Il s’agit d’un homme de 77 ans hospitalisé pour des mélénas et des rectorragies depuis 3 mois responsables d’une anémie. Cela se complique de 2 décompensations cardiaques globales. Dans ses pathologies actives on retrouve un diabète de type 2 insulino-requérant, une hypertension artérielle associée à une cardiomyopathie dilatée en dysfonction ventriculaire gauche et fibrillation auriculaire. Son traitement comprend du furosémide, un inhibiteur de l’enzyme de conversion et un antivitamine K. À l’examen clinique, on retrouve un souffle systolique aortique et des signes congestifs droits. Le bilan biologique retrouve une anémie à 7,4g/dL ferriprive (ferritinémie à 18 ng/mL), des vitaminesB9 et B12 normales, une insuffisance rénale modérée avec une clairance de la créatinine à 34mL/min. L’INR est dans la cible. Le myélogramme est aspécifique avec des signes de dysérythropoïèse et de dysgranulopoïèse sans hémopathie maligne suspecte. Le bilan endoscopique de l’anémie ferriprive met en évidence à la gastroscopie des varices œso-phagiennes stade I et à la coloscopie des lésions d’angiodysplasies et des polypes recto-coliques sessiles (étude histologique en faveur d’un adénome tubuleux en dysplasie de bas grade). Ce bilan est complété par une vidéo capsule qui révèlent de multiples angiodysplasies. Pour évaluer le souffle systolique aortique, une échocardiographie est réalisée et retrouve un rétrécissement serré de la valve aortique (surface aortique = 1 cm², gradient de pression = 58,9 mmHg, Vmax > 4m/s) et mitrale, une hypokinésie globale et une fraction d’éjection du ventricule gauche à 34 %.

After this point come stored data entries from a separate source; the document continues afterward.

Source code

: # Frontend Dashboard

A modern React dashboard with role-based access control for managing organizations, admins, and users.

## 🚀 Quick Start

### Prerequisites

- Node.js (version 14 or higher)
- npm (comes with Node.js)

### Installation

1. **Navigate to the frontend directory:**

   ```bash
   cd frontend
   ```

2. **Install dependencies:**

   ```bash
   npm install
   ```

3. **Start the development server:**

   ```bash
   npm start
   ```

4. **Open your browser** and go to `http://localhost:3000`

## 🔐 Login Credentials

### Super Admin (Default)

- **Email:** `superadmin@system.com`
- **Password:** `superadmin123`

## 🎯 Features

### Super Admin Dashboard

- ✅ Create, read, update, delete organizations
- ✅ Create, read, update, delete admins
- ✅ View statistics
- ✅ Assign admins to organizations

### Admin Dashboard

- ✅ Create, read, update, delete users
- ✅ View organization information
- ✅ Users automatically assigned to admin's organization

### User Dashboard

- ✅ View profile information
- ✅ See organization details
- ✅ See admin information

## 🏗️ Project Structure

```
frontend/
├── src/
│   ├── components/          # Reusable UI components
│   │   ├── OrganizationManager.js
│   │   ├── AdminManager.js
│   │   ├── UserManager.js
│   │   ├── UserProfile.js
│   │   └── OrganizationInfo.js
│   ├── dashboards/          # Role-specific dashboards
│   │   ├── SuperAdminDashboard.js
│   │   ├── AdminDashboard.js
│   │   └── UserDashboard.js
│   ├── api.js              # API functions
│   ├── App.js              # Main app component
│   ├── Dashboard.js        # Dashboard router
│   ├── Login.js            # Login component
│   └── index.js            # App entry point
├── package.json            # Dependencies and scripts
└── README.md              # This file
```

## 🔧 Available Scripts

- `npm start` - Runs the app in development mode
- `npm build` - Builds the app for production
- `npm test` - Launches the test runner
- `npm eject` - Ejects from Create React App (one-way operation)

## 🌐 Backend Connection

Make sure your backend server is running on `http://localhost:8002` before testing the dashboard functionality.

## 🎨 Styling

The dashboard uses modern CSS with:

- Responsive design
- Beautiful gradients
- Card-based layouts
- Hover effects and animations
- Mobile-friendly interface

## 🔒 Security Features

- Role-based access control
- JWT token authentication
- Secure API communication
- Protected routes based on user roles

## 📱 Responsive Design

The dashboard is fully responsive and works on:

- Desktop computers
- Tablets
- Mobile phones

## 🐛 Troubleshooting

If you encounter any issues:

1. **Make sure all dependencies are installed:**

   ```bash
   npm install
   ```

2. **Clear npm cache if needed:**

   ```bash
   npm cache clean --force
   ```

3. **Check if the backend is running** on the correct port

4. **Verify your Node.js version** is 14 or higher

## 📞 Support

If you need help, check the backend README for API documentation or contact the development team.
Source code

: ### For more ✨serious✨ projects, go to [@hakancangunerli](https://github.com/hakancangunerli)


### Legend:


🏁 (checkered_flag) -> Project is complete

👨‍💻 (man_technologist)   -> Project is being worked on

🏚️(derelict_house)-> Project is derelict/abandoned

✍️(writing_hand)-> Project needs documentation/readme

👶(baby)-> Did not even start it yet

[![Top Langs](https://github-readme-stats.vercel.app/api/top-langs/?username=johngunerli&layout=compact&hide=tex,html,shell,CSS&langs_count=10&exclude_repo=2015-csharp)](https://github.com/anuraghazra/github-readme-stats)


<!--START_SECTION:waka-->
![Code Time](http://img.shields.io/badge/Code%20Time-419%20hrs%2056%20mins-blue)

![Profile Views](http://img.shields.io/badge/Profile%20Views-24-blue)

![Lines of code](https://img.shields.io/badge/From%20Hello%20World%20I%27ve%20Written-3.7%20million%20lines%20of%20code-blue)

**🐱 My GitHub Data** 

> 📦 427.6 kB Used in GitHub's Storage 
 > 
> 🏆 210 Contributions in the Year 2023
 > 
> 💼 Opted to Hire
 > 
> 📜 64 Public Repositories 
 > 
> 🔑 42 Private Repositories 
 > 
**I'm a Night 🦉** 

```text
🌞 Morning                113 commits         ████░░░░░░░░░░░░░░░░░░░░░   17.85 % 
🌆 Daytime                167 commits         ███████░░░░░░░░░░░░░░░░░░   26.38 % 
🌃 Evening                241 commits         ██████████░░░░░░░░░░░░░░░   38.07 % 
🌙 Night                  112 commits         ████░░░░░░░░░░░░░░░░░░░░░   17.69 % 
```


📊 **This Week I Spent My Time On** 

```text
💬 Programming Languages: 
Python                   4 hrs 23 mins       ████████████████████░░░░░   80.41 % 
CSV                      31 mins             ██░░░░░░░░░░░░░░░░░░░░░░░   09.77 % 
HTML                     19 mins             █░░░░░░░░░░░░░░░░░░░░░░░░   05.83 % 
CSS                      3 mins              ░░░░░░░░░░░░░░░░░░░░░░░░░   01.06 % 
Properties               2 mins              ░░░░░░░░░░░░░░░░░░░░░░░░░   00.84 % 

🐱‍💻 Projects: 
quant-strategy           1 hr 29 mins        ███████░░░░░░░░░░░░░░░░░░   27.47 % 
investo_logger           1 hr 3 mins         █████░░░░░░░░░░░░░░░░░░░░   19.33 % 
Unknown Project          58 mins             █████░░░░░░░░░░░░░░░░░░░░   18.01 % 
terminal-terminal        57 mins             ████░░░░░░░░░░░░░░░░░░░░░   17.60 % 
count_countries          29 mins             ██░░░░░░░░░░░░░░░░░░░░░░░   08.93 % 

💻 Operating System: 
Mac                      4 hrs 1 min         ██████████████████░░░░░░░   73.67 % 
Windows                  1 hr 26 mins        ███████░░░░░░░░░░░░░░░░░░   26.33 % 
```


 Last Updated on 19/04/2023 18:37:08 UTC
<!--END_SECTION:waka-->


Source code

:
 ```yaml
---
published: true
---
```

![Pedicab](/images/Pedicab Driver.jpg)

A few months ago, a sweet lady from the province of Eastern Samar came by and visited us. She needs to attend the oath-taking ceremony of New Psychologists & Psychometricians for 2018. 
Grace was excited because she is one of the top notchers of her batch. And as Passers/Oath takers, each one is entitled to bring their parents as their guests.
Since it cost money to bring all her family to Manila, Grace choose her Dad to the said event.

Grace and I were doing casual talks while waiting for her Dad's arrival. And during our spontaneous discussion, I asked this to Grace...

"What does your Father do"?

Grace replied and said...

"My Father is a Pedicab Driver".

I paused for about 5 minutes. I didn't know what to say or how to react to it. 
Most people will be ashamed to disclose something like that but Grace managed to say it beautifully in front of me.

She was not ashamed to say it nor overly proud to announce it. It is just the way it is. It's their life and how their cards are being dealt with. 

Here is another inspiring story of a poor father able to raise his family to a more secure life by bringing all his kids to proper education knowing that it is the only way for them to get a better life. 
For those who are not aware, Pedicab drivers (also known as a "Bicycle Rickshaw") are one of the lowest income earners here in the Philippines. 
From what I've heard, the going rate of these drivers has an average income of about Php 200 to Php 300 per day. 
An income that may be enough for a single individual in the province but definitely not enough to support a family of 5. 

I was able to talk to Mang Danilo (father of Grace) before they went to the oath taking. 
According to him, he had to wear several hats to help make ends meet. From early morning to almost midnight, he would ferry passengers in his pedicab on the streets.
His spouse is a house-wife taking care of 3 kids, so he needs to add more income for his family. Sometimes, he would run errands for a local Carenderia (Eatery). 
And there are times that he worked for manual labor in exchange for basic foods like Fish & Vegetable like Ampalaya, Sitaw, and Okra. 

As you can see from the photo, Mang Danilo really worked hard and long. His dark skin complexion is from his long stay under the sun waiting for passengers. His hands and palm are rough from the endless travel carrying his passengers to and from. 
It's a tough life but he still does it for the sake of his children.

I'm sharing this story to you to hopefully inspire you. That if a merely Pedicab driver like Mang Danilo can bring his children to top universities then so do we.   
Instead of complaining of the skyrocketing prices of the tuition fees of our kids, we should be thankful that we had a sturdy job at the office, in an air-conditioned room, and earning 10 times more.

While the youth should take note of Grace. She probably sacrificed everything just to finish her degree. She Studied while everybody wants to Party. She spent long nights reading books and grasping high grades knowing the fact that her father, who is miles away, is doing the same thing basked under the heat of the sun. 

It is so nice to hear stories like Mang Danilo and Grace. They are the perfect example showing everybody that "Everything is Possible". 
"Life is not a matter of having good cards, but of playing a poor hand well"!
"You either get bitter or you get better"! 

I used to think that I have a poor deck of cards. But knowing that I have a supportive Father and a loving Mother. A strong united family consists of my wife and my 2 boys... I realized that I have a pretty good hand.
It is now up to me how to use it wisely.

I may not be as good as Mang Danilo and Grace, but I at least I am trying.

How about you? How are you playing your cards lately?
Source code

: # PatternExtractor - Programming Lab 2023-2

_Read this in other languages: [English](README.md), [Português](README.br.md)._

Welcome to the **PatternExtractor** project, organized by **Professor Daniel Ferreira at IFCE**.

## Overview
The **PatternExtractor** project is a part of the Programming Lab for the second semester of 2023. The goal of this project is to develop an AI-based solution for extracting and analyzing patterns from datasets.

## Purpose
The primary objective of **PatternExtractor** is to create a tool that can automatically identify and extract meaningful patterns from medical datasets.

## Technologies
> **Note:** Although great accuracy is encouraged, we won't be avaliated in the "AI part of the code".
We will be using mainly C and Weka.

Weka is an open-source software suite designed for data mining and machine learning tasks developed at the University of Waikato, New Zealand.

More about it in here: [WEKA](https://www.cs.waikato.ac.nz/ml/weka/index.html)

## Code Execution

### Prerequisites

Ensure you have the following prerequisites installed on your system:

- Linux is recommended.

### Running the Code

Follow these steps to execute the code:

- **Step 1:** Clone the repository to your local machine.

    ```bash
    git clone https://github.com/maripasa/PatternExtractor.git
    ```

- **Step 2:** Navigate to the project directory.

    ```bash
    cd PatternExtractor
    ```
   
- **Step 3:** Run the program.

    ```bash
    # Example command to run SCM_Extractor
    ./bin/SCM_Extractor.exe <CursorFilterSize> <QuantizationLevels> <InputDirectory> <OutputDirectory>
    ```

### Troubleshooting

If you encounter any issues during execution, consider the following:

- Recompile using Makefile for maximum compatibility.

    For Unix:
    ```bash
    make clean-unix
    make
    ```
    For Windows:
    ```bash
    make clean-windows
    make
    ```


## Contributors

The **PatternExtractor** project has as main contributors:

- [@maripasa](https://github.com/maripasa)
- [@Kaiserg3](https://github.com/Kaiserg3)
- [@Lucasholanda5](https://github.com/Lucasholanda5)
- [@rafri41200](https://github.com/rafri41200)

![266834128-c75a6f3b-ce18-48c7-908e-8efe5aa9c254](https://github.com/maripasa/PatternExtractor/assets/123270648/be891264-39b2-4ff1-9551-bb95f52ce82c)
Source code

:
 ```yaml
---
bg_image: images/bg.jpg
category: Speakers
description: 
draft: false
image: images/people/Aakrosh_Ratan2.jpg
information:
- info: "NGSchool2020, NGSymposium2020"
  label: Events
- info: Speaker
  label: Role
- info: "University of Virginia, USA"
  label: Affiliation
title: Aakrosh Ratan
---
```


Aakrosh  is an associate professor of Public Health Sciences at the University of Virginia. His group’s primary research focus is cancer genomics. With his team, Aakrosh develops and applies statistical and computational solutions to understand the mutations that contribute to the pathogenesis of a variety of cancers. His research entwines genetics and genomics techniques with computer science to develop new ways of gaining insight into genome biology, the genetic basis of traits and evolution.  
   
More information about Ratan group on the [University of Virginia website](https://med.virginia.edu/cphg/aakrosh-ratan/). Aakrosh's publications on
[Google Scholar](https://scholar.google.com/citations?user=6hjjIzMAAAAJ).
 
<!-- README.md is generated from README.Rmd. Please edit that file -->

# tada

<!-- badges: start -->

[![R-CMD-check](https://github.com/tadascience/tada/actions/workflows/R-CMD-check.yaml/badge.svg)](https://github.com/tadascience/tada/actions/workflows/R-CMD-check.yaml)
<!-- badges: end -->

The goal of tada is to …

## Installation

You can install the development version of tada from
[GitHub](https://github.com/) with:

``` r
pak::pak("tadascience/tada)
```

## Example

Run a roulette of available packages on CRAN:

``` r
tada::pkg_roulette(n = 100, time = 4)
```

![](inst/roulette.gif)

Sur le plan thérapeutique, le patient bénéficie de transfusions itératives de culots globulaires associées à des injections hebdomadaires d’érythropoïétine sur ce terrain d’insuffisance rénale chronique (IRC). L’AVK est suspendu en raison du risque hémorragique. Les angiodysplasies sont coagulées au plasma argon par voie endoscopique. Malheureusement la réponse aux thérapeutiques est nulle avec la persistance des saignements digestifs avec nécessité de transfusion 3 fois par semaine. Il est réalisé une analyse du facteur de von Willebrand par électrophorèse qui retrouve un déficit en multimères de haut poids moléculaire (HMW) du facteur de von Willebrand (vWF) permettant de poser le diagnostic de maladie de von Willebrand de type 2A.
Il est proposé un changement de la valve aortique par voie chirurgicale vu l’âge du patient. À partir de ce moment-là, il ne resaigne plus et le facteur de von Willebrand se normalise.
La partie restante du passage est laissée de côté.